EXTRACTED RECORDS
--

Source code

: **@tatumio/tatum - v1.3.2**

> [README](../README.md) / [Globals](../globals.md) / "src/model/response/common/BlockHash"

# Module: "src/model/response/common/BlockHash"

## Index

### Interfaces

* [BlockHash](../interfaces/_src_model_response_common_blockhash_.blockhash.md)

--

DESCRIPTION OF THE TASK
Repeat the data above starting at the line with "### Interfaces" and ending at its last line, exactly, with no other lines.

PROBLEM SOLUTION
### Interfaces

* [BlockHash](../interfaces/_src_model_response_common_blockhash_.blockhash.md)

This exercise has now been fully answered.